For a lost Phoenix Suns season, rookie Devin Booker’s appearance in the Three-Point Contest and late addition to the Rising Stars Challenge at the 2016 NBA All-Star weekend should give something for Suns fans to cheer about.
It won’t be easy on the youngest player to ever take part in the three-point event. He’ll be squaring off with defending champion and likely MVP Stephen Curry, former ASU star James Harden and sharpshooters Klay Thompson, Khris Middleton, Kyle Lowry, J.J. Redick and Chris Bosh.
But if Booker puts on a show there or with the United States team in the Rising Stars event, he’ll join this short-list of memorable All-Star moments involving Phoenix players.
The best, ‘first’ dunk champ
When the Dunk Contest became a part of NBA All-Star weekend in 1984 — the first official dunk contest since a 1976 event for the ABA — the Suns’ Larry Nance was first to take home the crown.
Nance started off with a cradling reverse dunk along the baseline and played it safe in two more first-round dunks before a thunderous, off-the-backboard dunk in the second round earned him a near-perfect 49. A double slam with a ball in each hand followed and propelled him to the finals.

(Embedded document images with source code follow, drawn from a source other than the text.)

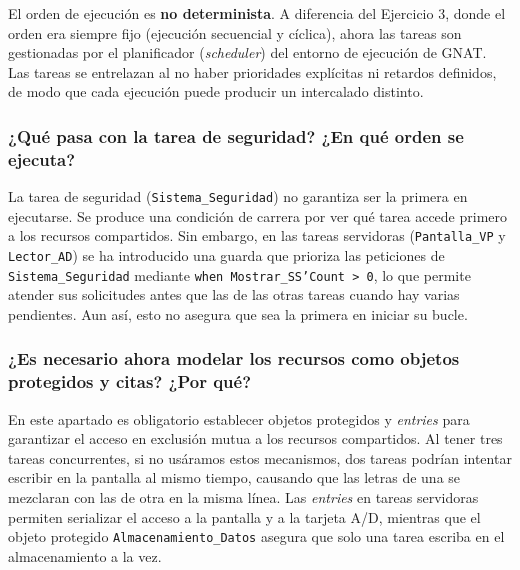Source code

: El orden de ejecución es \textbf{no determinista}. A diferencia del Ejercicio 3, donde el orden era siempre fijo (ejecución secuencial y cíclica), ahora las tareas son gestionadas por el planificador (\textit{scheduler}) del entorno de ejecución de GNAT. Las tareas se entrelazan al no haber prioridades explícitas ni retardos definidos, de modo que cada ejecución puede producir un intercalado distinto.

\subsubsection{¿Qué pasa con la tarea de seguridad? ¿En qué orden se ejecuta?}

La tarea de seguridad (\texttt{Sistema\_Seguridad}) no garantiza ser la primera en ejecutarse. Se produce una condición de carrera por ver qué tarea accede primero a los recursos compartidos. Sin embargo, en las tareas servidoras (\texttt{Pantalla\_VP} y \texttt{Lector\_AD}) se ha introducido una guarda que prioriza las peticiones de \texttt{Sistema\_Seguridad} mediante \texttt{when Mostrar\_SS'Count > 0}, lo que permite atender sus solicitudes antes que las de las otras tareas cuando hay varias pendientes. Aun así, esto no asegura que sea la primera en iniciar su bucle.

\subsubsection{¿Es necesario ahora modelar los recursos como objetos protegidos y citas? ¿Por qué?}

En este apartado es obligatorio establecer objetos protegidos y \textit{entries} para garantizar el acceso en exclusión mutua a los recursos compartidos. Al tener tres tareas concurrentes, si no usáramos estos mecanismos, dos tareas podrían intentar escribir en la pantalla al mismo tiempo, causando que las letras de una se mezclaran con las de otra en la misma línea. Las \textit{entries} en tareas servidoras permiten serializar el acceso a la pantalla y a la tarjeta A/D, mientras que el objeto protegido \texttt{Almacenamiento\_Datos} asegura que solo una tarea escriba en el almacenamiento a la vez.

There, he put one of the best dunkers of all-time, Julius Erving, away with a side windmill in the final round.
Most creative dunk
Amare Stoudemire brought back memories of former Suns big man Nance as a big-man dunker. Part of the the 2004-05 squad’s representation in the All-Star game, Stoudemire didn’t win but his opening double-clutch slam was followed by an off-the-glass, head-assisted pass from point guard Steve Nash.
Best-made for the three-point contest
Suns teammates Joe Johnson and Quentin Richardson found themselves in the 3-point contest in 2005. While Johnson was forced to take the “jump” out of his successful jump shot in order to complete the event before the shot-clock buzzed, Richardson’s quick trigger proved perfect for the format. He hit the last nine shots to take the title that year.

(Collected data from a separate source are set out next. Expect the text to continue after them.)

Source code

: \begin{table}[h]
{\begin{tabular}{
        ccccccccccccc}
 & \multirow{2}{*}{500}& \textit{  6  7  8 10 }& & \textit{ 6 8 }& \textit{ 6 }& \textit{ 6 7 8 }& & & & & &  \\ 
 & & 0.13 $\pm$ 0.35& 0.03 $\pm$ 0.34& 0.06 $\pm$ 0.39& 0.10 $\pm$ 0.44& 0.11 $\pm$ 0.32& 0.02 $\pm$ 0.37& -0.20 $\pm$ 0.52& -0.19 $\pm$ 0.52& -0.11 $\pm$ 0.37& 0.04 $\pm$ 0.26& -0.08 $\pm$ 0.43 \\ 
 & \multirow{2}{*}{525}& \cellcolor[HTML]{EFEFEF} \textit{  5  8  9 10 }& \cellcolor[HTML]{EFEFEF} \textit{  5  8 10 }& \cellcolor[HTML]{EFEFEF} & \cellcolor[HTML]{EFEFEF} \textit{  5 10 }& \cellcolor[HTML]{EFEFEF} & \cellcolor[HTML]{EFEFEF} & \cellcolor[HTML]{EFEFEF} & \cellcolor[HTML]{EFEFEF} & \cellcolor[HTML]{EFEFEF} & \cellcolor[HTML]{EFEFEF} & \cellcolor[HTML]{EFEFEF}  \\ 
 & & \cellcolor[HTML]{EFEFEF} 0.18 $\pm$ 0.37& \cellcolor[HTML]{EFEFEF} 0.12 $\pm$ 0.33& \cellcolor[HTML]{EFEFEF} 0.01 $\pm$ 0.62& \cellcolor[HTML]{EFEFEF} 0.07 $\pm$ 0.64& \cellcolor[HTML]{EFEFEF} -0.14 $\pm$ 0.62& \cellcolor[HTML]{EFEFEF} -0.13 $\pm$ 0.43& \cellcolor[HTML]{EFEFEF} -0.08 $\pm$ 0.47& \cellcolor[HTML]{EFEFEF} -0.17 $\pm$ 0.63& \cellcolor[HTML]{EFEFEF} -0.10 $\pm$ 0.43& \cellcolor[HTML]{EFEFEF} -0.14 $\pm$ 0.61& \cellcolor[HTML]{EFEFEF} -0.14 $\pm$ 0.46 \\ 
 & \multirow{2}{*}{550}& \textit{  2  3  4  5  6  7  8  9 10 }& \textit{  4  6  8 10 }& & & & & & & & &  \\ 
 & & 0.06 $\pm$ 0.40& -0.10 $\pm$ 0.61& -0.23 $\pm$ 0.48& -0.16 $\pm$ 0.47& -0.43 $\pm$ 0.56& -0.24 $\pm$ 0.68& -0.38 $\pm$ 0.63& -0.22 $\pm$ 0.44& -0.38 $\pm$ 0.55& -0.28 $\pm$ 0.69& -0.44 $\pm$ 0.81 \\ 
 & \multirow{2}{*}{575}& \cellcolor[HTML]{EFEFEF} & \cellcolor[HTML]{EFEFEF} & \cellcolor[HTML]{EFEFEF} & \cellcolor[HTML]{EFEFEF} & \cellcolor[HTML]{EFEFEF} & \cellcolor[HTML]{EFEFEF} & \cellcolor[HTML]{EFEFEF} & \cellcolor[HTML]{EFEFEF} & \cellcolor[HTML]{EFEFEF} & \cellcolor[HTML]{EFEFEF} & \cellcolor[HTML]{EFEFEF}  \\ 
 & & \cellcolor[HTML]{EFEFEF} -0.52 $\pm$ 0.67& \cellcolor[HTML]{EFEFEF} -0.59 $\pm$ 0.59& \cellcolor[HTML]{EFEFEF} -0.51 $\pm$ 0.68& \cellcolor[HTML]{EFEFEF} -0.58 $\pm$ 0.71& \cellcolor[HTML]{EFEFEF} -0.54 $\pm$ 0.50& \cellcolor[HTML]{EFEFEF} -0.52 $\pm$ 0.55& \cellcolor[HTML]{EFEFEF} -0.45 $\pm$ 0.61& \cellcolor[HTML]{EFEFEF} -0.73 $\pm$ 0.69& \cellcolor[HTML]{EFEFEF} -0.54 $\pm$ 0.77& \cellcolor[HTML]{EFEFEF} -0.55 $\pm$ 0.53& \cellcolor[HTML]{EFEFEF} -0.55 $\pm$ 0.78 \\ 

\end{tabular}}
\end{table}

The commentary from the TNT crew of former Suns star Charles Barkley and future general manager Steve Kerr added to the nostalgia (Barkley’s opinion of his old franchise sure has changed over the past decade).
Maybe he could see through the blindfold.

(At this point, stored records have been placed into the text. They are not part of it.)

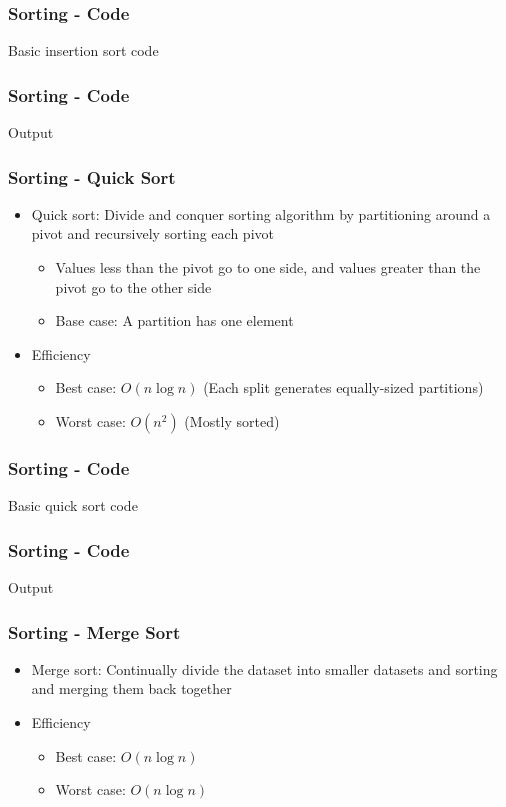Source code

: \begin{frame}\frametitle{Sorting - Code}
Basic insertion sort code

\end{frame}

\begin{frame}\frametitle{Sorting - Code}
Output

\end{frame}

\begin{frame}\frametitle{Sorting - Quick Sort}
\begin{itemize}
\item Quick sort: Divide and conquer sorting algorithm by partitioning around a pivot and recursively sorting each pivot
	\begin{itemize}
	\item Values less than the pivot go to one side, and values greater than the pivot go to the other side
	\item Base case: A partition has one element
	\end{itemize}
\item Efficiency
	\begin{itemize}
	\item Best case: $O(n\log n)$ (Each split generates equally-sized partitions)
	\item Worst case: $O(n^2)$ (Mostly sorted)
	\end{itemize}
\end{itemize}
\end{frame}

\begin{frame}\frametitle{Sorting - Code}
Basic quick sort code

\end{frame}

\begin{frame}\frametitle{Sorting - Code}
Output

\end{frame}

\begin{frame}\frametitle{Sorting - Merge Sort}
\begin{itemize}
\item Merge sort: Continually divide the dataset into smaller datasets and sorting and merging them back together
\item Efficiency
	\begin{itemize}
	\item Best case: $O(n \log n)$
	\item Worst case: $O(n \log n)$
	\end{itemize}
\end{itemize}
\end{frame}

Nonetheless, the Dunk Contest is about showmanship, and the Suns’ Cedric Ceballos got the crowd involved with this blind 1992 slam dunk that won him the contest. The dunk has gone down as one of the most memorable in the event’s history.
You might forget that Shaquille O’Neal was a 2009 All-Star for the Suns, in part thanks to the now-archaic voting system that forced centers onto rosters ahead of sometimes more deserving and more talented forwards.
Yet, the “Big Cactus” took home co-MVP honors in the game held in Phoenix along with former teammate Kobe Bryant. While his extended ball-handling during the game was fun enough, Shaq stole the show before it even began when he was introduced along with the dance group Jabbawockeez.
The best part of history — in a bad way
This wasn’t even the first time Suns forward Shawn Marion found himself on the bad end of a Michael Jordan buzzer-beater, but it sure was a memorable one.
Jordan’s final All-Star appearance in 2003 ended with a fadeaway jumper in overtime — once again over the Suns’ All-Star.
It’s not a good memory, but a historic one.